Sixty years later, I decide to raise a glass to the end of the war in solitude. I sit on the bench looking out over the limestone wall and my potted garden, looking west into the setting sun of the day. A celebratory cabernet joins me on the bench. Waves battle out the pounding boom on the shoreline and sea air spumes its way to me through the chill evening. Outside the wall, I can hear preparations for night. The bustling of neighbours bringing their children into the warm glow of kitchens and sitting rooms of the home. Animals and children are being fed, the smell of cooking evoking sensate memories of Italy. Mothers are settling the day’s affairs, checking the list of things ‘to do’ and preparing the next list for the next tomorrow. Fathers are settling into the evening with lounging possibilities. The day is ending. For me, here on this bench, all is right with the world. Stars are just beginning to push through the grey sheet of twilight.

I look straight up to see the scorpion making its way towards the long flat horizon in the west. It’s not hard to find the scorpion, recognise the pattern of bright dots that draw familiar shapes of familiar emblems, totems of family, marching onwards like an army, steadily chasing the infidel out of the area, chasing them out of their homes and into the night.
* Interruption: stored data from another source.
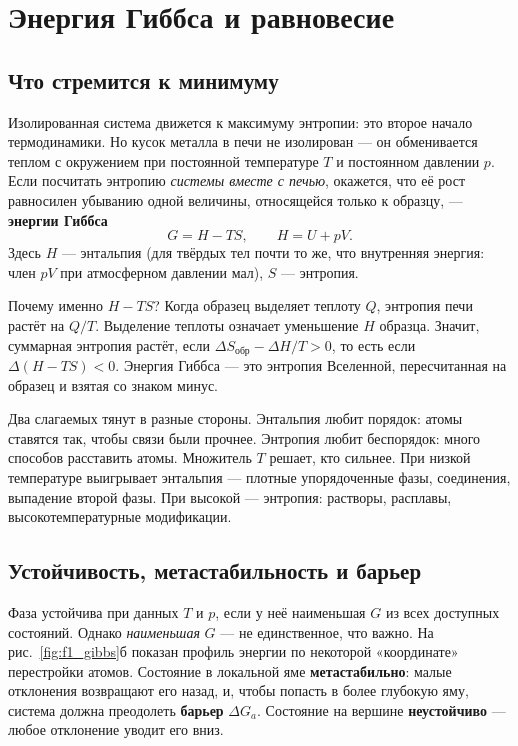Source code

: \chapter{Энергия Гиббса и равновесие}

\section{Что стремится к минимуму}

Изолированная система движется к максимуму энтропии: это второе начало термодинамики. Но кусок металла в печи
не изолирован --- он обменивается теплом с окружением при постоянной температуре $T$ и постоянном давлении $p$.
Если посчитать энтропию \emph{системы вместе с печью}, окажется, что её рост равносилен убыванию одной величины,
относящейся только к образцу, --- \textbf{энергии Гиббса}
\begin{equation}
G = H - TS,\qquad H = U + pV .
\end{equation}
Здесь $H$ --- энтальпия (для твёрдых тел почти то же, что внутренняя энергия: член $pV$ при атмосферном давлении
мал), $S$ --- энтропия.

\begin{idea}
Почему именно $H - TS$? Когда образец выделяет теплоту $Q$, энтропия печи растёт на $Q/T$. Выделение теплоты
означает уменьшение $H$ образца. Значит, суммарная энтропия растёт, если $\Delta S_{\text{обр}} - \Delta H/T > 0$,
то есть если $\Delta(H - TS) < 0$. Энергия Гиббса --- это энтропия Вселенной, пересчитанная на образец и взятая
со знаком минус.
\end{idea}

Два слагаемых тянут в разные стороны. Энтальпия любит порядок: атомы ставятся так, чтобы связи были
прочнее. Энтропия любит беспорядок: много способов расставить атомы. Множитель $T$ решает, кто сильнее. При
низкой температуре выигрывает энтальпия --- плотные упорядоченные фазы, соединения, выпадение второй фазы. При
высокой --- энтропия: растворы, расплавы, высокотемпературные модификации.

\section{Устойчивость, метастабильность и барьер}

Фаза устойчива при данных $T$ и $p$, если у неё наименьшая $G$ из всех доступных состояний. Однако
\emph{наименьшая} $G$ --- не единственное, что важно. На рис.~\ref{fig:f1_gibbs}б показан профиль энергии по
некоторой «координате» перестройки атомов. Состояние в локальной яме \textbf{метастабильно}: малые отклонения
возвращают его назад, и, чтобы попасть в более глубокую яму, система должна преодолеть \textbf{барьер}
$\Delta G_a$. Состояние на вершине \textbf{неустойчиво} --- любое отклонение уводит его вниз.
The head moves like a battering ram against the black heavenly walls of shapes and mythological creatures. I’ve watched the scorpion wrap its tail around others, pushing them further and further towards the horizon and off the edge. No celebrations there, no victory statement of heroism and gallantry, no commiserations being heaped on the vanquished, just moved to a different place in the sky.

What comes and chases the scorpion? It is the warrior, the marksman with the bow and arrow. A fighter and a defender, blindly optimistic and careless, irresponsible and superficial, tactless and restless, Sagittarius chases the scorpion. This game has gone on forever across the night sky; across the hemispheres.

I remember lying on the seaside grass in Genoa in August 1973 after a perilous journey through mad Italian streets. The cool night was settling in and I was transfixed by the recognition of stars chasing stars across the sky. Even when I was in Italy, Sagittarius still chased Scorpio across the horizon, but the sky held no crux of deliverance, no direction home southwards. The summer of 1973, the summer of love. The journey was hot and the road was menacing. How brave I was and how ready to take on new adventures. My companion and I had just completed long hours on the road, riding the bike through streets so narrow you could almost touch the walls, heat-crazed Italians blasting their way through crevices in traffic jams, shouting and laughing at the same time. We had negotiated our way through northern valleys and towns, not stopping, following our navigational maps south east to Genoa and to rest. We now lay, our helmets to the side and our hair trailing out over the cool green grass, the smell of our exhausted bodies perfumed the air and we just lay there, watching the sky, pointing out our recognisable totems.

Adapted for performance by Barbara Campbell from a story by Patsy Vizents.